The problem begins when we are unable to continue to care for our child with disabilities.  The following items must be considered now.

Where Will Our Child Live? 

Are other family members willing and able to have our child move in with them?  It is good to have a conversation with family members to see how they feel.  Even if they are willing, are they physically and financially able to make this commitment? Will our child need to live in a group home?  If so, is there a family member to look in on our child ensure they are receiving the care required?

Life Care Plan 

What will our child’s needs be?  It is advisable to obtain a Life Care Plan.  Life Care Planners, working with the family, can determine the present and future costs of such items as our child’s medical care requirements, transportation, architectural renovations, recreations opportunities, and the ability of the child to attend school or to work.  A determination can then be made regarding how much money to place in the Special Needs Trust.

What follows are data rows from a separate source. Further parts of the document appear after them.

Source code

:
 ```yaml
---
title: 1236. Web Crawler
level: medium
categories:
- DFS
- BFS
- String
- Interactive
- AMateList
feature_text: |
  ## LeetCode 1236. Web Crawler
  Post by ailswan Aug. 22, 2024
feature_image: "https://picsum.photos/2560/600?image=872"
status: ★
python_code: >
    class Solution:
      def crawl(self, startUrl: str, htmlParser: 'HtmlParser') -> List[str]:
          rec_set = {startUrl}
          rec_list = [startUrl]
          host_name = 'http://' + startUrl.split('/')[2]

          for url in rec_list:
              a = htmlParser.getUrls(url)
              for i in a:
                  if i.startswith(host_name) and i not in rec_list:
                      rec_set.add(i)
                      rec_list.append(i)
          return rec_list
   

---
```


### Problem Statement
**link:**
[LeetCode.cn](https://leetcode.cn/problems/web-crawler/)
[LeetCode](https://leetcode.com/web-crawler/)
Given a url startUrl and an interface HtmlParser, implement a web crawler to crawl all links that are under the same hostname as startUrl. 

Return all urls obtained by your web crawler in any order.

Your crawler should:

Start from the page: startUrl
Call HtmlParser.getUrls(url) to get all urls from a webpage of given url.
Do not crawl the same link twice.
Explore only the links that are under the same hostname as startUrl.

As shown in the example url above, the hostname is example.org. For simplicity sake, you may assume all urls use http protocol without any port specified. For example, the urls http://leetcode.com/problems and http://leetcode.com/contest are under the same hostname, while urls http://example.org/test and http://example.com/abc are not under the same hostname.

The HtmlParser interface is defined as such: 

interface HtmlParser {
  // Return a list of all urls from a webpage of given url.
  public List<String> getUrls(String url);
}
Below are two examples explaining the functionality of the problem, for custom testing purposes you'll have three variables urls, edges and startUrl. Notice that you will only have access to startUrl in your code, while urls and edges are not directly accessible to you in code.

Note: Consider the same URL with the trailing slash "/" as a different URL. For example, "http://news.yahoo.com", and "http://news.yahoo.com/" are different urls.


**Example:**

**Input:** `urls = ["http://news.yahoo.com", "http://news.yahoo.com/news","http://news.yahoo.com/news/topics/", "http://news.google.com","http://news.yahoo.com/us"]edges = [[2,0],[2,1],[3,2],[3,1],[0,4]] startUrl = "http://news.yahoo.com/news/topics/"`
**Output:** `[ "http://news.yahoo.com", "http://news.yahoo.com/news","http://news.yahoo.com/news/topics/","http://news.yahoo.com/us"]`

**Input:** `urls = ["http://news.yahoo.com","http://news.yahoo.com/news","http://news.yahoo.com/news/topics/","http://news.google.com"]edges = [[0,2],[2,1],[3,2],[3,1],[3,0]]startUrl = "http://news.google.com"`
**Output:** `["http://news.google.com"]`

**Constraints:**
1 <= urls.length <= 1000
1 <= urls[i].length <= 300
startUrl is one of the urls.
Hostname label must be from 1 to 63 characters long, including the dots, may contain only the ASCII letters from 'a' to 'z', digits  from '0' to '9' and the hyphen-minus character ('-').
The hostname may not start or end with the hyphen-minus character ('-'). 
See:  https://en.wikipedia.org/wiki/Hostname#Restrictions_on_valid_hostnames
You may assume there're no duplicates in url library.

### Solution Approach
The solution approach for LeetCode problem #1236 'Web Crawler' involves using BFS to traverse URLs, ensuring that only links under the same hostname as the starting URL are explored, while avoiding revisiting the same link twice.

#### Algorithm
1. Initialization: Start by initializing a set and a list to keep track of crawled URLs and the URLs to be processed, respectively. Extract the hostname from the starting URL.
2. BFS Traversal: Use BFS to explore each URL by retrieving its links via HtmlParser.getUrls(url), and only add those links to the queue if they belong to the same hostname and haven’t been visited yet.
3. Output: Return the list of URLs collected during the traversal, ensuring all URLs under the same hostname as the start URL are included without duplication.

WHAT IS A SPECIAL NEEDS TRUST?

A Special Needs Trust is a trust created for a person who is disabled to supplement that person’s public benefits and to remain eligible for public benefits.  The trust is prepared by a lawyer who specializes in Elder and Disability Law. The grantor of the trust is typically the parent of the child with disabilities who will eventually fund the trust on the death of the parent.  The beneficiary of the trust is the child with disabilities.  Monies in the trust are used for the benefit of the child.  The trustee is the entity that manages the money, invests it for growth, and makes distributions.  It is always wise to designate a professional trustee.  Public benefit rules constantly change.  If a family member is named as trustee, they seldom keep up with the changes and this often leads to problems.  The problems include a loss of public benefits for the beneficiary.  The family member serving as trustee can be sued for failing to administer the trust properly.